## Exercise
Find every line below that contains the word "ikke" and copy it out.

═══ Extracted entries

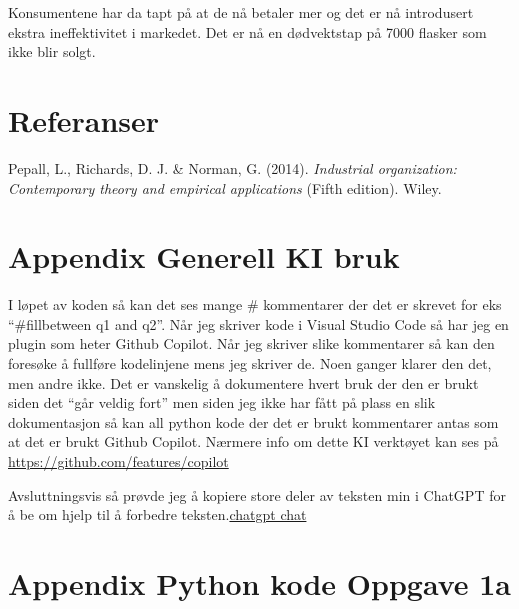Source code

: \documentclass[
  12pt,
  a4paper,
  DIV=11,
  numbers=noendperiod]{scrartcl}
\newlength{\cslhangindent}
\newenvironment{CSLReferences}[2] %
 {\begin{list}{}{%
  \setlength{\itemindent}{0pt}
  \setlength{\leftmargin}{0pt}
  \setlength{\parsep}{0pt}
  \ifodd #1
   \setlength{\leftmargin}{\cslhangindent}
   \setlength{\itemindent}{-1\cslhangindent}
  \fi
  \setlength{\itemsep}{#2\baselineskip}}}
 {\end{list}}
\begin{document}
Konsumentene har da tapt på at de nå betaler mer og det er nå
introdusert ekstra ineffektivitet i markedet. Det er nå en dødvektstap
på 7000 flasker som ikke blir solgt.

\clearpage

\section{Referanser}\label{referanser}

\label{refs}
\begin{CSLReferences}{1}{0}
Pepall, L., Richards, D. J. \& Norman, G. (2014). \emph{Industrial
organization: Contemporary theory and empirical applications} (Fifth
edition). Wiley.

\end{CSLReferences}

\hfill\break

\hfill\break

\hfill\break

\hfill\break

\appendix

\section {Appendix Generell KI bruk}

I løpet av koden så kan det ses mange \# kommentarer der det er skrevet
for eks ``\#fillbetween q1 and q2''. Når jeg skriver kode i Visual
Studio Code så har jeg en plugin som heter Github Copilot. Når jeg
skriver slike kommentarer så kan den foresøke å fullføre kodelinjene
mens jeg skriver de. Noen ganger klarer den det, men andre ikke. Det er
vanskelig å dokumentere hvert bruk der den er brukt siden det ``går
veldig fort'' men siden jeg ikke har fått på plass en slik dokumentasjon
så kan all python kode der det er brukt kommentarer antas som at det er
brukt Github Copilot. Nærmere info om dette KI verktøyet kan ses på
\url{https://github.com/features/copilot}

Avsluttningsvis så prøvde jeg å kopiere store deler av teksten min i
ChatGPT for å be om hjelp til å forbedre
teksten.\href{https://chat.openai.com/share/a72be4bd-cbbc-4e7c-82d5-dc9c5241b74b}{chatgpt
chat}

\clearpage

\section {Appendix Python kode Oppgave 1a}
\end{document}
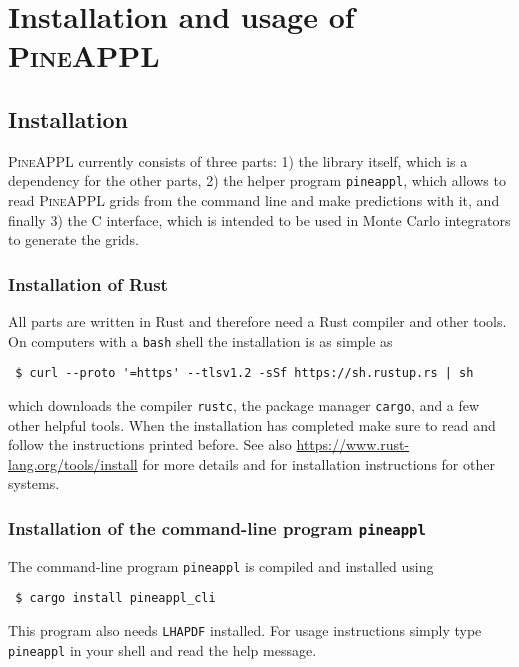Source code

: \section{Installation and usage of \texorpdfstring{\textsc{PineAPPL}}{PineAPPL}}
\label{app:pineappl}

\subsection{Installation}
\label{app:installation}

\textsc{PineAPPL} currently consists of three parts: 1) the library itself, which is a dependency for the other parts, 2) the helper program \texttt{pineappl}, which allows to read \textsc{PineAPPL} grids from the command line and make predictions with it, and finally 3) the C interface, which is intended to be used in Monte Carlo integrators to generate the grids.

\subsubsection*{Installation of Rust}


All parts are written in Rust and therefore need a Rust compiler and other tools.
On computers with a \texttt{bash} shell the installation is as simple as
\begin{verbatim}
 $ curl --proto '=https' --tlsv1.2 -sSf https://sh.rustup.rs | sh
\end{verbatim}
which downloads the compiler \texttt{rustc}, the package manager \texttt{cargo}, and a few other helpful tools.
When the installation has completed make sure to read and follow the instructions printed before.
See also \url{https://www.rust-lang.org/tools/install} for more details and for installation instructions for other systems.

\subsubsection*{Installation of the command-line program \texorpdfstring{\texttt{pineappl}}{pineappl}}

The command-line program \texttt{pineappl} is compiled and installed using
\begin{verbatim}
 $ cargo install pineappl_cli
\end{verbatim}
This program also needs \texttt{LHAPDF} \cite{Buckley:2014ana} installed.
For usage instructions simply type \texttt{pineappl} in your shell and read the help message.

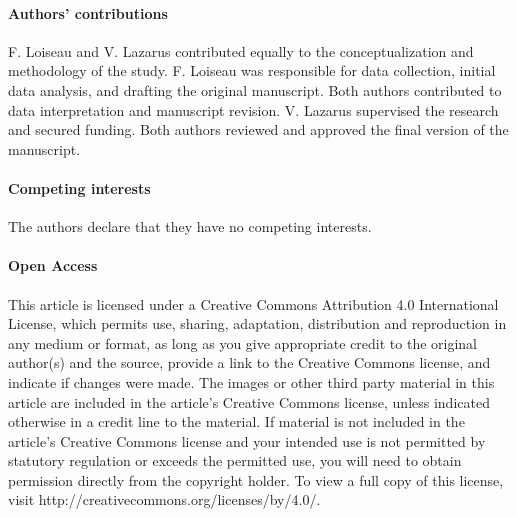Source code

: \documentclass[OptSoft]{jtcam_preprint}
\begin{document}

\paragraph{Authors' contributions}
  F. Loiseau and V. Lazarus contributed equally to the conceptualization and methodology of the study.
  F. Loiseau was responsible for data collection, initial data analysis, and drafting the original manuscript.
  Both authors contributed to data interpretation and manuscript revision.
  V. Lazarus supervised the research and secured funding.
  Both authors reviewed and approved the final version of the manuscript.

\paragraph{Competing interests}
The authors declare that they have no competing interests.

\paragraph{Open Access} This article is licensed under a Creative Commons Attribution 4.0 International License, which permits use, sharing, adaptation, distribution and reproduction in any medium or format, as long as you give appropriate credit to the original author(s) and the source, provide a link to the Creative Commons license, and indicate if changes were made. The images or other third party material in this article are included in the article's Creative Commons license, unless indicated otherwise in a credit line to the material. If material is not included in the article's Creative Commons license and your intended use is not permitted by statutory regulation or exceeds the permitted use, you will need to obtain permission directly from the copyright holder. To view a full copy of this license, visit http://creativecommons.org/licenses/by/4.0/.


\printbibliography

\end{document}
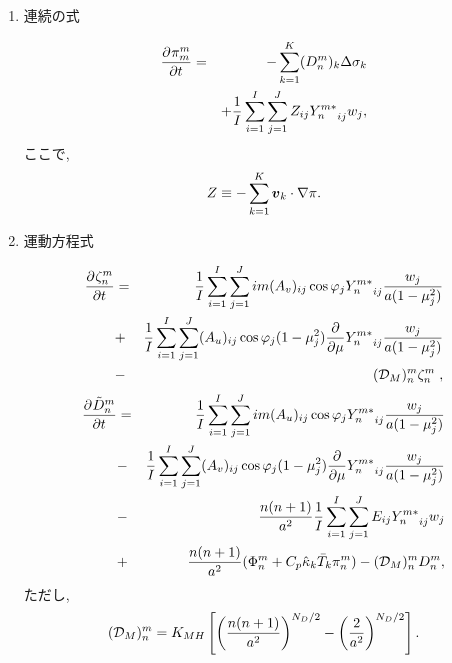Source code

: \begin{enumerate}
\item 連続の式

\begin{eqnarray}
  \DP{\pi_m^m}{t}
 & = & - \sum_{k=1}^{K} (D_n^m)_k \Delta  \sigma_k \nonumber \\
 &   & + \frac{1}{I} \sum_{i=1}^{I} \sum_{j=1}^{J}  
               Z_{ij} {Y_n^{m *}}_{ij} w_j  ,
\end{eqnarray}
%
ここで,
\begin{equation}
Z \equiv - \sum_{k=1}^{K} \Dvect{v}_k \cdot \nabla \pi .
\end{equation}

\item 運動方程式

\begin{eqnarray}
  \DP{\zeta_n^m}{t} 
  & = & \frac{1}{I} \sum_{i=1}^{I} \sum_{j=1}^{J}  
          im (A_v)_{ij} \cos\varphi_j
          {Y_n^{m *}}_{ij}
         \frac{w_j}{a(1-\mu_j^{2})} 
         \nonumber \\
  & + &   \frac{1}{I} \sum_{i=1}^{I} \sum_{j=1}^{J}  
          (A_u)_{ij} \cos\varphi_j
          (1-\mu_j^2) 
          \frac{\partial }{\partial \mu} {Y_n^{m *}}_{ij}
          \frac{w_j}{a(1-\mu_j^{2})} 
         \nonumber \\ 
  & - &  ({\cal D}_M)_n^m \zeta_n^m  \; ,
\end{eqnarray}
%
\begin{eqnarray}
  \DP{\tilde{D}_n^m}{t} 
  & = & \frac{1}{I} \sum_{i=1}^{I} \sum_{j=1}^{J}  
          im (A_u)_{ij} \cos\varphi_j
          {Y_n^{m *}}_{ij}
         \frac{w_j}{a(1-\mu_j^{2})} 
         \nonumber \\
  & - &   \frac{1}{I} \sum_{i=1}^{I} \sum_{j=1}^{J}  
          (A_v)_{ij} \cos\varphi_j
          (1-\mu_j^2) 
          \frac{\partial }{\partial \mu} {Y_n^{m *}}_{ij}
          \frac{w_j}{a(1-\mu_j^{2})} 
         \nonumber \\
  & - &  \frac{n(n+1)}{a^{2}} 
         \frac{1}{I} \sum_{i=1}^{I} \sum_{j=1}^{J}  
          E_{ij} {Y_n^{m *}}_{ij} w_j
         \nonumber \\ 
  & + &  \frac{n(n+1)}{a^{2}} 
          ( \Phi_n^m + C_{p} \hat{\kappa}_k \bar{T}_k \pi_n^m ) 
          -  ({\cal D}_M)_n^m D_n^m  ,
\end{eqnarray}
%
ただし,
%
\begin{equation}
({\cal D}_M)_n^m = K_{MH} \left[ 
                            \left( \frac{n(n+1)}{a^{2}} \right)^{N_D/2}
                            - \left( \frac{2}{a^2} \right)^{N_D/2}
                            \right]  .
\end{equation}


\end{enumerate}

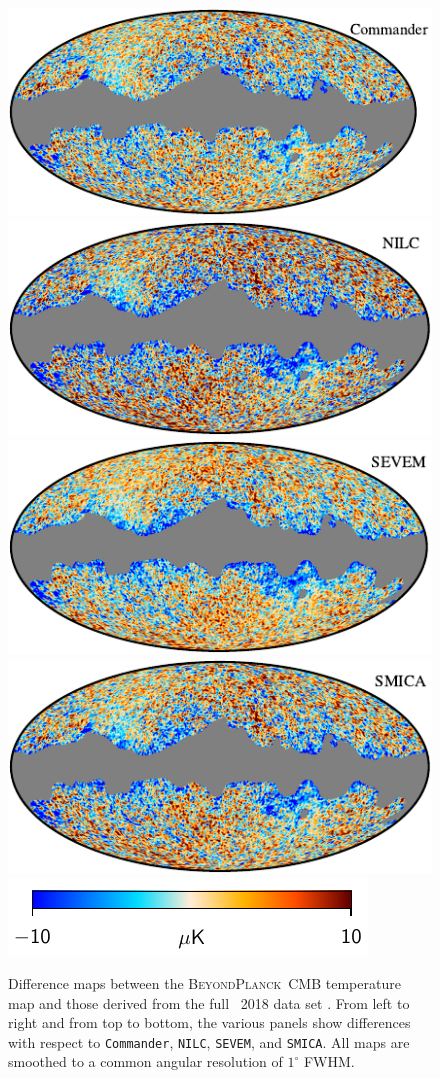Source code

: \documentclass[twocolumn]{aa}
\def\commander{\texttt{Commander}}
\def\nilc{\texttt{NILC}}
\def\sevem{\texttt{SEVEM}}
\def\smica{\texttt{SMICA}}
\newcommand{\BP}{\textsc{BeyondPlanck}}
\begin{document}
\begin{figure}
  \center
  \includegraphics[width=0.47\linewidth]{figs/BP_cmb_diff_commander_v2_I_DIFF_w8_n1024_masked_nodip_c-planck.pdf}
  \includegraphics[width=0.47\linewidth]{figs/BP_cmb_diff_nilc_v2_I_DIFF_w8_n1024_masked_nodip_c-planck.pdf}\\
  \includegraphics[width=0.47\linewidth]{figs/BP_cmb_diff_sevem_v2_I_DIFF_w8_n1024_masked_nodip_c-planck.pdf}
  \includegraphics[width=0.47\linewidth]{figs/BP_cmb_diff_smica_v2_I_DIFF_w8_n1024_masked_nodip_c-planck.pdf}\\
  \includegraphics[width=0.34\linewidth]{figs/colourbar_10uK.pdf}
  \caption{Difference maps between the \BP\ CMB temperature map and
    those derived from the full \Planck\ 2018 data set
    \citep{planck2016-l04}. From left to right and from top to bottom,
    the various panels show differences with respect to \commander,
    \nilc, \sevem, and \smica. All maps are smoothed to a common
    angular resolution of $1^{\circ}$ FWHM.}\label{fig:cmb_diff}
\end{figure}
\end{document}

══════

## Output for this task
på 7000 flasker som ikke blir solgt.
mens jeg skriver de. Noen ganger klarer den det, men andre ikke. Det er
veldig fort'' men siden jeg ikke har fått på plass en slik dokumentasjon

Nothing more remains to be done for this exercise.